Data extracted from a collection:
+ + + + + + +

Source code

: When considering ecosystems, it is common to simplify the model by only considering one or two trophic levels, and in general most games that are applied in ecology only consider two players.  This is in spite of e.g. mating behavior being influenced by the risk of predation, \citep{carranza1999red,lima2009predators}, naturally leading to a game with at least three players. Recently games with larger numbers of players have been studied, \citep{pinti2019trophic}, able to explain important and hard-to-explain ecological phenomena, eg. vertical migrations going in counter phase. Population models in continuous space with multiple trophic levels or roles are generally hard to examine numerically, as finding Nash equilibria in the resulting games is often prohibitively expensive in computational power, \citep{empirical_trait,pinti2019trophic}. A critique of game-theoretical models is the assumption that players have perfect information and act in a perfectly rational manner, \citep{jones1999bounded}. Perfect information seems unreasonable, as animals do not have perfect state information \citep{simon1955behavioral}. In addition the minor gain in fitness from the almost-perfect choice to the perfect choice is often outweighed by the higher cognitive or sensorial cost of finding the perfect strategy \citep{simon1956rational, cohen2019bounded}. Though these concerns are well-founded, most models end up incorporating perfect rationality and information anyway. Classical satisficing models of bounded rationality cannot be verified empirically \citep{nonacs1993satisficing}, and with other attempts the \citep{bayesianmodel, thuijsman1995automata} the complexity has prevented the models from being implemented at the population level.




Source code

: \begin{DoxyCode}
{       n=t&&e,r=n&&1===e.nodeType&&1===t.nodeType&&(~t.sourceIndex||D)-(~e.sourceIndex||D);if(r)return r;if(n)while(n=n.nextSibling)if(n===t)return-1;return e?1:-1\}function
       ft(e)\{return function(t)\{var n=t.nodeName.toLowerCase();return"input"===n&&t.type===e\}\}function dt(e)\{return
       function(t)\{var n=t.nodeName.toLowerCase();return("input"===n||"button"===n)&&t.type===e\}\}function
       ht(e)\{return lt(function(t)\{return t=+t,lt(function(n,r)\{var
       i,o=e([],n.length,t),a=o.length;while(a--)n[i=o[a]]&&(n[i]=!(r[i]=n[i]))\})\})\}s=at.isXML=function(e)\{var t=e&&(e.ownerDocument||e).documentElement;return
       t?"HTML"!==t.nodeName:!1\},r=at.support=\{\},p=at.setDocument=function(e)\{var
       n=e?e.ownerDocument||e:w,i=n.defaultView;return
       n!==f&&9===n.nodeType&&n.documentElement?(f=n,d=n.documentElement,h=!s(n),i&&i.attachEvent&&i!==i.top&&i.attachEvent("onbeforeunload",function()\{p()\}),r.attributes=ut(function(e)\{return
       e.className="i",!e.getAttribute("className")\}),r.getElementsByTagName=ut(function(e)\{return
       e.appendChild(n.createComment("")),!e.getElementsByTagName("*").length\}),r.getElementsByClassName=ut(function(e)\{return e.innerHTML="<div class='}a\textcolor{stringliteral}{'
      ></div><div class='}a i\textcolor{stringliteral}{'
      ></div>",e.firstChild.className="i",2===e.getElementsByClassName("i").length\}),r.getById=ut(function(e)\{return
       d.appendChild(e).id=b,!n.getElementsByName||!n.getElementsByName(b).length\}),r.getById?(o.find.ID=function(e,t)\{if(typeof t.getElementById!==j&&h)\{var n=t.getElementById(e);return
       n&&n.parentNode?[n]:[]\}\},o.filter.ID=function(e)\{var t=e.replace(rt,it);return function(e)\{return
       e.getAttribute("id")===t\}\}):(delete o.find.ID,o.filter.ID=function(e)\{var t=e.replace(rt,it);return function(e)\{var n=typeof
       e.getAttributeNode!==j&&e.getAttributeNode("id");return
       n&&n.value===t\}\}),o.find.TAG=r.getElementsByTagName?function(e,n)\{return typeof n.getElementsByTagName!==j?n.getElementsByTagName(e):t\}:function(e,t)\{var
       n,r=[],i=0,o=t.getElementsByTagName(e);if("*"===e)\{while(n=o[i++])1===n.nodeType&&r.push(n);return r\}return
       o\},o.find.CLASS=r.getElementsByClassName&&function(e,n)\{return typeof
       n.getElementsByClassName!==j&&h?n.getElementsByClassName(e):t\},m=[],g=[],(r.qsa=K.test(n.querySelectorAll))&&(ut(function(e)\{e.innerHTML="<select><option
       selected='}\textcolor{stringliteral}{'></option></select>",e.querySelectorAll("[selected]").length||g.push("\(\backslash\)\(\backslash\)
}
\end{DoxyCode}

+ + + + + + +

WHAT THE TASK REQUIRES: The records above are to be repeated in full, word for word.

OUTPUT OF THE TASK:
Source code

: When considering ecosystems, it is common to simplify the model by only considering one or two trophic levels, and in general most games that are applied in ecology only consider two players.  This is in spite of e.g. mating behavior being influenced by the risk of predation, \citep{carranza1999red,lima2009predators}, naturally leading to a game with at least three players. Recently games with larger numbers of players have been studied, \citep{pinti2019trophic}, able to explain important and hard-to-explain ecological phenomena, eg. vertical migrations going in counter phase. Population models in continuous space with multiple trophic levels or roles are generally hard to examine numerically, as finding Nash equilibria in the resulting games is often prohibitively expensive in computational power, \citep{empirical_trait,pinti2019trophic}. A critique of game-theoretical models is the assumption that players have perfect information and act in a perfectly rational manner, \citep{jones1999bounded}. Perfect information seems unreasonable, as animals do not have perfect state information \citep{simon1955behavioral}. In addition the minor gain in fitness from the almost-perfect choice to the perfect choice is often outweighed by the higher cognitive or sensorial cost of finding the perfect strategy \citep{simon1956rational, cohen2019bounded}. Though these concerns are well-founded, most models end up incorporating perfect rationality and information anyway. Classical satisficing models of bounded rationality cannot be verified empirically \citep{nonacs1993satisficing}, and with other attempts the \citep{bayesianmodel, thuijsman1995automata} the complexity has prevented the models from being implemented at the population level.




Source code

: \begin{DoxyCode}
{       n=t&&e,r=n&&1===e.nodeType&&1===t.nodeType&&(~t.sourceIndex||D)-(~e.sourceIndex||D);if(r)return r;if(n)while(n=n.nextSibling)if(n===t)return-1;return e?1:-1\}function
       ft(e)\{return function(t)\{var n=t.nodeName.toLowerCase();return"input"===n&&t.type===e\}\}function dt(e)\{return
       function(t)\{var n=t.nodeName.toLowerCase();return("input"===n||"button"===n)&&t.type===e\}\}function
       ht(e)\{return lt(function(t)\{return t=+t,lt(function(n,r)\{var
       i,o=e([],n.length,t),a=o.length;while(a--)n[i=o[a]]&&(n[i]=!(r[i]=n[i]))\})\})\}s=at.isXML=function(e)\{var t=e&&(e.ownerDocument||e).documentElement;return
       t?"HTML"!==t.nodeName:!1\},r=at.support=\{\},p=at.setDocument=function(e)\{var
       n=e?e.ownerDocument||e:w,i=n.defaultView;return
       n!==f&&9===n.nodeType&&n.documentElement?(f=n,d=n.documentElement,h=!s(n),i&&i.attachEvent&&i!==i.top&&i.attachEvent("onbeforeunload",function()\{p()\}),r.attributes=ut(function(e)\{return
       e.className="i",!e.getAttribute("className")\}),r.getElementsByTagName=ut(function(e)\{return
       e.appendChild(n.createComment("")),!e.getElementsByTagName("*").length\}),r.getElementsByClassName=ut(function(e)\{return e.innerHTML="<div class='}a\textcolor{stringliteral}{'
      ></div><div class='}a i\textcolor{stringliteral}{'
      ></div>",e.firstChild.className="i",2===e.getElementsByClassName("i").length\}),r.getById=ut(function(e)\{return
       d.appendChild(e).id=b,!n.getElementsByName||!n.getElementsByName(b).length\}),r.getById?(o.find.ID=function(e,t)\{if(typeof t.getElementById!==j&&h)\{var n=t.getElementById(e);return
       n&&n.parentNode?[n]:[]\}\},o.filter.ID=function(e)\{var t=e.replace(rt,it);return function(e)\{return
       e.getAttribute("id")===t\}\}):(delete o.find.ID,o.filter.ID=function(e)\{var t=e.replace(rt,it);return function(e)\{var n=typeof
       e.getAttributeNode!==j&&e.getAttributeNode("id");return
       n&&n.value===t\}\}),o.find.TAG=r.getElementsByTagName?function(e,n)\{return typeof n.getElementsByTagName!==j?n.getElementsByTagName(e):t\}:function(e,t)\{var
       n,r=[],i=0,o=t.getElementsByTagName(e);if("*"===e)\{while(n=o[i++])1===n.nodeType&&r.push(n);return r\}return
       o\},o.find.CLASS=r.getElementsByClassName&&function(e,n)\{return typeof
       n.getElementsByClassName!==j&&h?n.getElementsByClassName(e):t\},m=[],g=[],(r.qsa=K.test(n.querySelectorAll))&&(ut(function(e)\{e.innerHTML="<select><option
       selected='}\textcolor{stringliteral}{'></option></select>",e.querySelectorAll("[selected]").length||g.push("\(\backslash\)\(\backslash\)
}
\end{DoxyCode}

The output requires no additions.